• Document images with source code
-- Opening Marker --
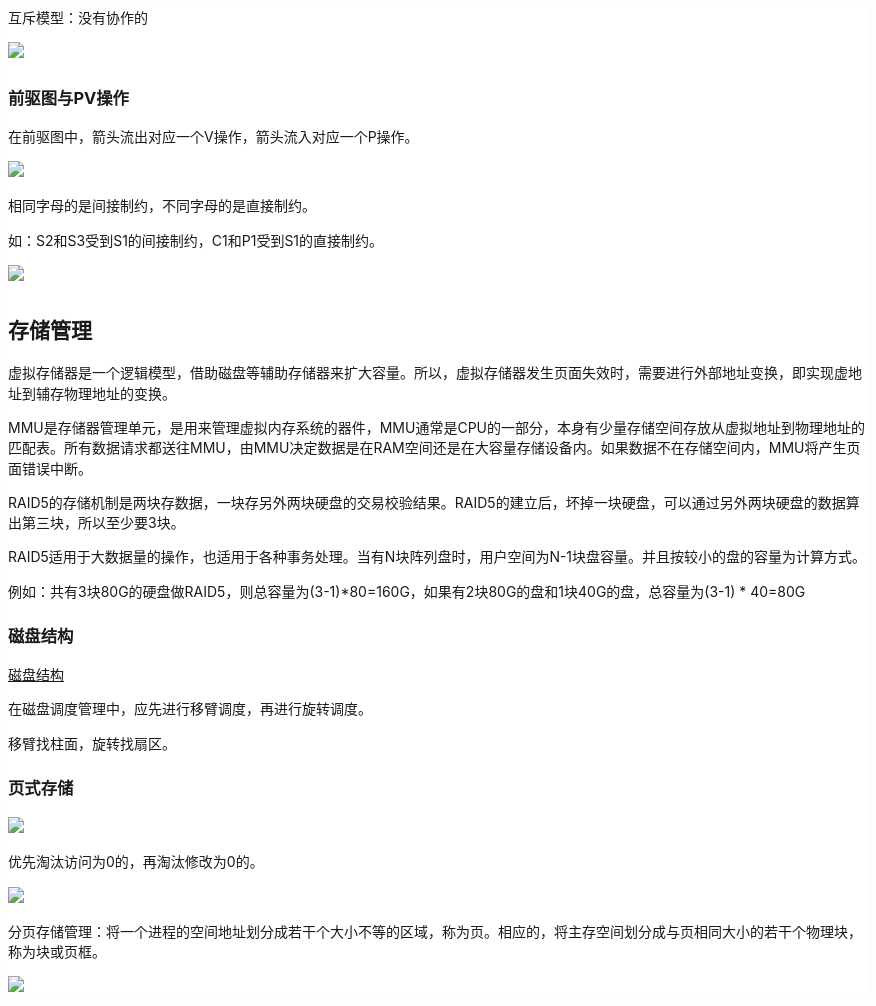 

互斥模型：没有协作的

![](D:\github\MyKnowledgeRepository\img\ruankao\操作系统\互斥模型.png)



### 前驱图与PV操作

在前驱图中，箭头流出对应一个V操作，箭头流入对应一个P操作。

![](D:\github\MyKnowledgeRepository\img\ruankao\操作系统\前驱图与PV.png)



相同字母的是间接制约，不同字母的是直接制约。

如：S2和S3受到S1的间接制约，C1和P1受到S1的直接制约。

![](D:\github\MyKnowledgeRepository\img\ruankao\操作系统\直接制约与间接制约.png)



## 存储管理

虚拟存储器是一个逻辑模型，借助磁盘等辅助存储器来扩大容量。所以，虚拟存储器发生页面失效时，需要进行外部地址变换，即实现虚地址到辅存物理地址的变换。



MMU是存储器管理单元，是用来管理虚拟内存系统的器件，MMU通常是CPU的一部分，本身有少量存储空间存放从虚拟地址到物理地址的匹配表。所有数据请求都送往MMU，由MMU决定数据是在RAM空间还是在大容量存储设备内。如果数据不在存储空间内，MMU将产生页面错误中断。



RAID5的存储机制是两块存数据，一块存另外两块硬盘的交易校验结果。RAID5的建立后，坏掉一块硬盘，可以通过另外两块硬盘的数据算出第三块，所以至少要3块。

RAID5适用于大数据量的操作，也适用于各种事务处理。当有N块阵列盘时，用户空间为N-1块盘容量。并且按较小的盘的容量为计算方式。

例如：共有3块80G的硬盘做RAID5，则总容量为(3-1)*80=160G，如果有2块80G的盘和1块40G的盘，总容量为(3-1) * 40=80G



### 磁盘结构

[磁盘结构](https://zhuanlan.zhihu.com/p/373313740)

在磁盘调度管理中，应先进行移臂调度，再进行旋转调度。

移臂找柱面，旋转找扇区。

### 页式存储 

![](D:\github\MyKnowledgeRepository\img\ruankao\操作系统\页式存储1.png)

优先淘汰访问为0的，再淘汰修改为0的。

![](D:\github\MyKnowledgeRepository\img\ruankao\操作系统\页式存储2.png)

分页存储管理：将一个进程的空间地址划分成若干个大小不等的区域，称为页。相应的，将主存空间划分成与页相同大小的若干个物理块，称为块或页框。

![](D:\github\MyKnowledgeRepository\img\ruankao\分页管理.png)
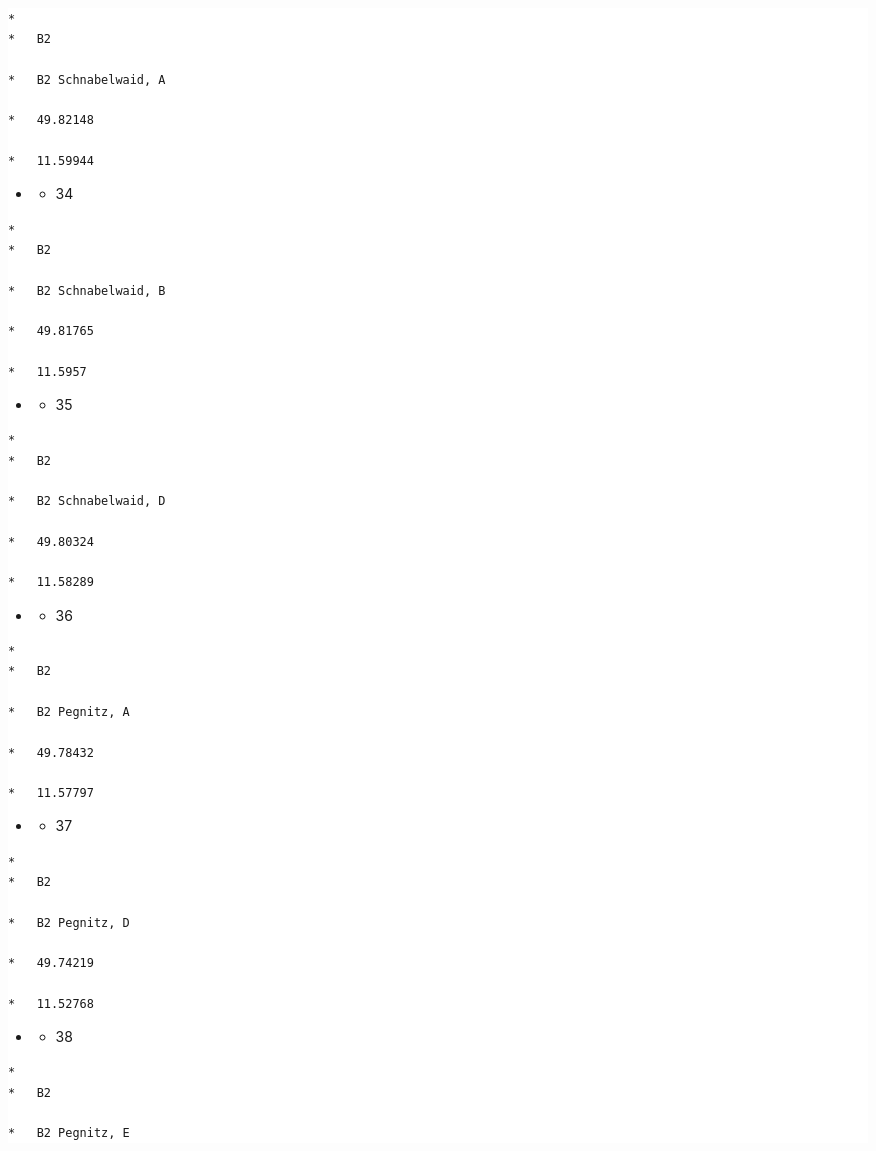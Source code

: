     *
    *   B2

    *   B2 Schnabelwaid, A

    *   49.82148

    *   11.59944


*    *   34

    *
    *   B2

    *   B2 Schnabelwaid, B

    *   49.81765

    *   11.5957


*    *   35

    *
    *   B2

    *   B2 Schnabelwaid, D

    *   49.80324

    *   11.58289


*    *   36

    *
    *   B2

    *   B2 Pegnitz, A

    *   49.78432

    *   11.57797


*    *   37

    *
    *   B2

    *   B2 Pegnitz, D

    *   49.74219

    *   11.52768


*    *   38

    *
    *   B2

    *   B2 Pegnitz, E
-- Closing Marker --
• Instructions to follow
Print, from the entries above, the line with "移臂找柱面，旋转找扇区。", the line with "分页存储管理：将一个进程的空" and all lines between them, exactly and with nothing else.

• Result for this task
移臂找柱面，旋转找扇区。

### 页式存储 

![](D:\github\MyKnowledgeRepository\img\ruankao\操作系统\页式存储1.png)

优先淘汰访问为0的，再淘汰修改为0的。

![](D:\github\MyKnowledgeRepository\img\ruankao\操作系统\页式存储2.png)

分页存储管理：将一个进程的空间地址划分成若干个大小不等的区域，称为页。相应的，将主存空间划分成与页相同大小的若干个物理块，称为块或页框。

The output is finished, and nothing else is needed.